#### To do:
Could you transcribe every entry below exactly, leaving out the pictures?
Top of Dataset
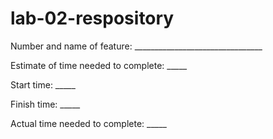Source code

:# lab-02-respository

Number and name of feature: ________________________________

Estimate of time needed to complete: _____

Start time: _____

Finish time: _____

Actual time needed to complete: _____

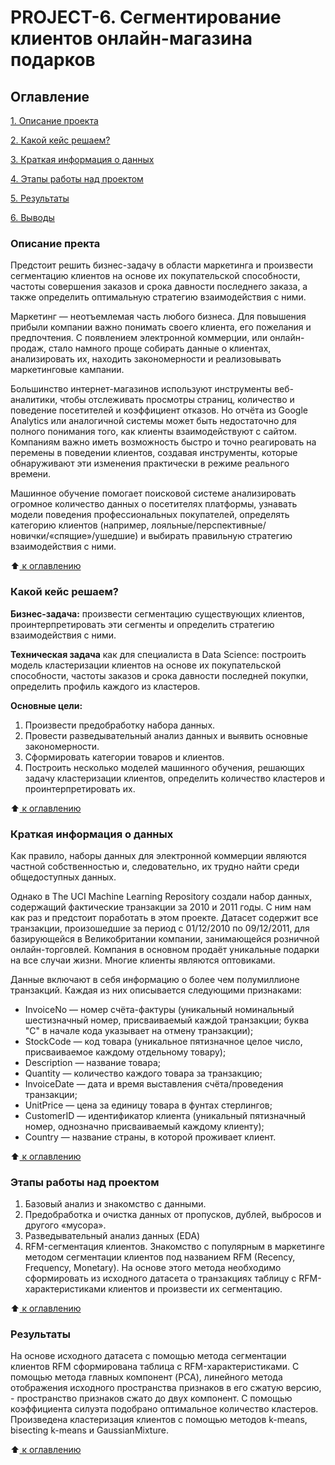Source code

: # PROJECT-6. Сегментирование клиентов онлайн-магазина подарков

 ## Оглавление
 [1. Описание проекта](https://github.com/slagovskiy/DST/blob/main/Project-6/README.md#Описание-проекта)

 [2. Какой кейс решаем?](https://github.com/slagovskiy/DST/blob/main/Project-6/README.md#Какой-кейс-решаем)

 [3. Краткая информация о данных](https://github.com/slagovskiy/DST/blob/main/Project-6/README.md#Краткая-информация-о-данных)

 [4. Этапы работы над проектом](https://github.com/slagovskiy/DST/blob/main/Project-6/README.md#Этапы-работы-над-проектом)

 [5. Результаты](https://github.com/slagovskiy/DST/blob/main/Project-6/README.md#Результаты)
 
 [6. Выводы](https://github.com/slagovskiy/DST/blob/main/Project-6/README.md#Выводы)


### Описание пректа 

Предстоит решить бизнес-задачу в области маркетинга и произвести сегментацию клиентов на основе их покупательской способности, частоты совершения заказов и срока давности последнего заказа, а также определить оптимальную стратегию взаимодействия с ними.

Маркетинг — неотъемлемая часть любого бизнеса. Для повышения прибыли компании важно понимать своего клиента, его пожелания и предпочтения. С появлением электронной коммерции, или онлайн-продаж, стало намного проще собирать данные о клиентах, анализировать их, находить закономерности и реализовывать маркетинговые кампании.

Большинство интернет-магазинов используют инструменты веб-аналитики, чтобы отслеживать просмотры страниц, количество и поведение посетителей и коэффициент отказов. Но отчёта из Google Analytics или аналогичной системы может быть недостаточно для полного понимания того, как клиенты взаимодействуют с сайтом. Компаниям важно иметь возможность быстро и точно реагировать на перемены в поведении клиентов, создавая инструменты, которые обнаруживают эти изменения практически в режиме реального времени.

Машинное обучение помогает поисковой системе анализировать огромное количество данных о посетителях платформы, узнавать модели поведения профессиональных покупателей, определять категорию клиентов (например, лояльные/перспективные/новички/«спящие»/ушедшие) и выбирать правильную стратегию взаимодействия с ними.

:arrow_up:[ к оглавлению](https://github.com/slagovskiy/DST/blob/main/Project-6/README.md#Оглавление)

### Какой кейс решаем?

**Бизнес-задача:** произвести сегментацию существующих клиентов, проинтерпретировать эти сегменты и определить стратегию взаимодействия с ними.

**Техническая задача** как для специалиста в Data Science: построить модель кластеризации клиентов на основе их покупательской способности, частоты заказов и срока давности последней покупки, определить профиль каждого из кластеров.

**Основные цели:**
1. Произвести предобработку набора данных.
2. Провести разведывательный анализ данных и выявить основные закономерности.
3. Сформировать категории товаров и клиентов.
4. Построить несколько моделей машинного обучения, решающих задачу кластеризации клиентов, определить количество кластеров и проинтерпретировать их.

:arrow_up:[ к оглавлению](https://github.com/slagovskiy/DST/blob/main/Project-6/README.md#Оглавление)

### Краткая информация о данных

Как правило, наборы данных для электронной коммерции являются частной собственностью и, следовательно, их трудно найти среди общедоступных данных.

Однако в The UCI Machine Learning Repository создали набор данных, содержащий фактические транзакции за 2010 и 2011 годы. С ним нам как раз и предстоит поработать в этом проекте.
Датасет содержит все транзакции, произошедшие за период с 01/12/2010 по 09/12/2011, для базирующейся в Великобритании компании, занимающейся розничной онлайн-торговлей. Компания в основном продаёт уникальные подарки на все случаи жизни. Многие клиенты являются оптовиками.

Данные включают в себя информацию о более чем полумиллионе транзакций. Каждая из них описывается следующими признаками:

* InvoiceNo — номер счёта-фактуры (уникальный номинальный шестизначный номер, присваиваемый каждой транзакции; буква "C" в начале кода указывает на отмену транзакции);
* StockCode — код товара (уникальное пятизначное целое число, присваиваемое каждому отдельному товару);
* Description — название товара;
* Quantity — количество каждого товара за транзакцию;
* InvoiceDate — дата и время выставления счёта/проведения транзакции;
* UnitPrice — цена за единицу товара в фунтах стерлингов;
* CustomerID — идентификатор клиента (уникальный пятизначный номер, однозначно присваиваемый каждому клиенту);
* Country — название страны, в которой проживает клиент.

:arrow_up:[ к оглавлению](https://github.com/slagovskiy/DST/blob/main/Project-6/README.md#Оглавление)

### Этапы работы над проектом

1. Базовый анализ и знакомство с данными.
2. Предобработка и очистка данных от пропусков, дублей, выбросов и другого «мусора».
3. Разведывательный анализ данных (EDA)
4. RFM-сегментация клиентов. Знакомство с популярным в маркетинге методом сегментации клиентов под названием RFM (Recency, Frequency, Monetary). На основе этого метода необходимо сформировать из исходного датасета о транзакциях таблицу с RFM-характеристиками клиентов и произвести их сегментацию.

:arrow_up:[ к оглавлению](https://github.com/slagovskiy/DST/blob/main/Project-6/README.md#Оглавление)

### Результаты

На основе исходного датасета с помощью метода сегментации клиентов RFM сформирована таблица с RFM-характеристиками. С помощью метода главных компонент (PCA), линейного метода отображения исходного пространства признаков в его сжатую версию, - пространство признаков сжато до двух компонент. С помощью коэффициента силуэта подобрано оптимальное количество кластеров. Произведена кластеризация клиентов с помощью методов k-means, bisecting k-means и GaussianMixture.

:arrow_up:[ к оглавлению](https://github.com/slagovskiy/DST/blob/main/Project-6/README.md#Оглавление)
Bottom of Dataset
#### Output of the exercise:
Source code

:# lab-02-respository

Number and name of feature: ________________________________

Estimate of time needed to complete: _____

Start time: _____

Finish time: _____

Actual time needed to complete: _____

Source code

: # PROJECT-6. Сегментирование клиентов онлайн-магазина подарков

 ## Оглавление
 [1. Описание проекта](https://github.com/slagovskiy/DST/blob/main/Project-6/README.md#Описание-проекта)

 [2. Какой кейс решаем?](https://github.com/slagovskiy/DST/blob/main/Project-6/README.md#Какой-кейс-решаем)

 [3. Краткая информация о данных](https://github.com/slagovskiy/DST/blob/main/Project-6/README.md#Краткая-информация-о-данных)

 [4. Этапы работы над проектом](https://github.com/slagovskiy/DST/blob/main/Project-6/README.md#Этапы-работы-над-проектом)

 [5. Результаты](https://github.com/slagovskiy/DST/blob/main/Project-6/README.md#Результаты)
 
 [6. Выводы](https://github.com/slagovskiy/DST/blob/main/Project-6/README.md#Выводы)


### Описание пректа 

Предстоит решить бизнес-задачу в области маркетинга и произвести сегментацию клиентов на основе их покупательской способности, частоты совершения заказов и срока давности последнего заказа, а также определить оптимальную стратегию взаимодействия с ними.

Маркетинг — неотъемлемая часть любого бизнеса. Для повышения прибыли компании важно понимать своего клиента, его пожелания и предпочтения. С появлением электронной коммерции, или онлайн-продаж, стало намного проще собирать данные о клиентах, анализировать их, находить закономерности и реализовывать маркетинговые кампании.

Большинство интернет-магазинов используют инструменты веб-аналитики, чтобы отслеживать просмотры страниц, количество и поведение посетителей и коэффициент отказов. Но отчёта из Google Analytics или аналогичной системы может быть недостаточно для полного понимания того, как клиенты взаимодействуют с сайтом. Компаниям важно иметь возможность быстро и точно реагировать на перемены в поведении клиентов, создавая инструменты, которые обнаруживают эти изменения практически в режиме реального времени.

Машинное обучение помогает поисковой системе анализировать огромное количество данных о посетителях платформы, узнавать модели поведения профессиональных покупателей, определять категорию клиентов (например, лояльные/перспективные/новички/«спящие»/ушедшие) и выбирать правильную стратегию взаимодействия с ними.

:arrow_up:[ к оглавлению](https://github.com/slagovskiy/DST/blob/main/Project-6/README.md#Оглавление)

### Какой кейс решаем?

**Бизнес-задача:** произвести сегментацию существующих клиентов, проинтерпретировать эти сегменты и определить стратегию взаимодействия с ними.

**Техническая задача** как для специалиста в Data Science: построить модель кластеризации клиентов на основе их покупательской способности, частоты заказов и срока давности последней покупки, определить профиль каждого из кластеров.

**Основные цели:**
1. Произвести предобработку набора данных.
2. Провести разведывательный анализ данных и выявить основные закономерности.
3. Сформировать категории товаров и клиентов.
4. Построить несколько моделей машинного обучения, решающих задачу кластеризации клиентов, определить количество кластеров и проинтерпретировать их.

:arrow_up:[ к оглавлению](https://github.com/slagovskiy/DST/blob/main/Project-6/README.md#Оглавление)

### Краткая информация о данных

Как правило, наборы данных для электронной коммерции являются частной собственностью и, следовательно, их трудно найти среди общедоступных данных.

Однако в The UCI Machine Learning Repository создали набор данных, содержащий фактические транзакции за 2010 и 2011 годы. С ним нам как раз и предстоит поработать в этом проекте.
Датасет содержит все транзакции, произошедшие за период с 01/12/2010 по 09/12/2011, для базирующейся в Великобритании компании, занимающейся розничной онлайн-торговлей. Компания в основном продаёт уникальные подарки на все случаи жизни. Многие клиенты являются оптовиками.

Данные включают в себя информацию о более чем полумиллионе транзакций. Каждая из них описывается следующими признаками:

* InvoiceNo — номер счёта-фактуры (уникальный номинальный шестизначный номер, присваиваемый каждой транзакции; буква "C" в начале кода указывает на отмену транзакции);
* StockCode — код товара (уникальное пятизначное целое число, присваиваемое каждому отдельному товару);
* Description — название товара;
* Quantity — количество каждого товара за транзакцию;
* InvoiceDate — дата и время выставления счёта/проведения транзакции;
* UnitPrice — цена за единицу товара в фунтах стерлингов;
* CustomerID — идентификатор клиента (уникальный пятизначный номер, однозначно присваиваемый каждому клиенту);
* Country — название страны, в которой проживает клиент.

:arrow_up:[ к оглавлению](https://github.com/slagovskiy/DST/blob/main/Project-6/README.md#Оглавление)

### Этапы работы над проектом

1. Базовый анализ и знакомство с данными.
2. Предобработка и очистка данных от пропусков, дублей, выбросов и другого «мусора».
3. Разведывательный анализ данных (EDA)
4. RFM-сегментация клиентов. Знакомство с популярным в маркетинге методом сегментации клиентов под названием RFM (Recency, Frequency, Monetary). На основе этого метода необходимо сформировать из исходного датасета о транзакциях таблицу с RFM-характеристиками клиентов и произвести их сегментацию.

:arrow_up:[ к оглавлению](https://github.com/slagovskiy/DST/blob/main/Project-6/README.md#Оглавление)

### Результаты

На основе исходного датасета с помощью метода сегментации клиентов RFM сформирована таблица с RFM-характеристиками. С помощью метода главных компонент (PCA), линейного метода отображения исходного пространства признаков в его сжатую версию, - пространство признаков сжато до двух компонент. С помощью коэффициента силуэта подобрано оптимальное количество кластеров. Произведена кластеризация клиентов с помощью методов k-means, bisecting k-means и GaussianMixture.

:arrow_up:[ к оглавлению](https://github.com/slagovskiy/DST/blob/main/Project-6/README.md#Оглавление)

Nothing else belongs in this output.